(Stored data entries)
- Opening Delimiter -
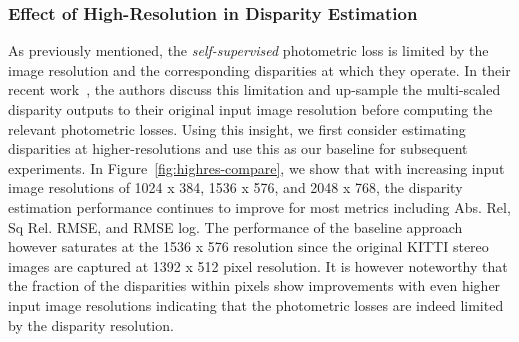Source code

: \documentclass[letterpaper, 10 pt, conference]{ieeeconf}  \IEEEoverridecommandlockouts
\begin{document}
\subsubsection{Effect of High-Resolution in Disparity Estimation}
As previously mentioned, the \textit{self-supervised} photometric loss is limited by the image resolution and the corresponding disparities at which they operate. In their recent work~\cite{godard2018digging}, the authors discuss this limitation and up-sample the multi-scaled disparity outputs to their original input image resolution before computing the relevant photometric losses. Using this insight, we first consider estimating disparities at higher-resolutions and use this as our baseline for subsequent experiments. In Figure~\ref{fig:highres-compare}, we show that with increasing input image resolutions of 1024 x 384, 1536 x 576, and 2048 x 768, the disparity estimation performance continues to improve for most metrics including Abs. Rel, Sq Rel. RMSE, and RMSE log. The performance of the baseline approach however saturates at the 1536 x 576 resolution since the original KITTI stereo images are captured at 1392 x 512 pixel resolution. It is however noteworthy that the fraction of the disparities within  pixels show improvements with even higher input image resolutions indicating that the photometric losses are indeed limited by the disparity resolution. 
\end{document}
- Closing Delimiter -
Activity: Write out every entry exactly. Pictures do not belong in the copy.

Written answer:
Source code

: \documentclass[letterpaper, 10 pt, conference]{ieeeconf}  \IEEEoverridecommandlockouts
\begin{document}
\subsubsection{Effect of High-Resolution in Disparity Estimation}
As previously mentioned, the \textit{self-supervised} photometric loss is limited by the image resolution and the corresponding disparities at which they operate. In their recent work~\cite{godard2018digging}, the authors discuss this limitation and up-sample the multi-scaled disparity outputs to their original input image resolution before computing the relevant photometric losses. Using this insight, we first consider estimating disparities at higher-resolutions and use this as our baseline for subsequent experiments. In Figure~\ref{fig:highres-compare}, we show that with increasing input image resolutions of 1024 x 384, 1536 x 576, and 2048 x 768, the disparity estimation performance continues to improve for most metrics including Abs. Rel, Sq Rel. RMSE, and RMSE log. The performance of the baseline approach however saturates at the 1536 x 576 resolution since the original KITTI stereo images are captured at 1392 x 512 pixel resolution. It is however noteworthy that the fraction of the disparities within  pixels show improvements with even higher input image resolutions indicating that the photometric losses are indeed limited by the disparity resolution. 
\end{document}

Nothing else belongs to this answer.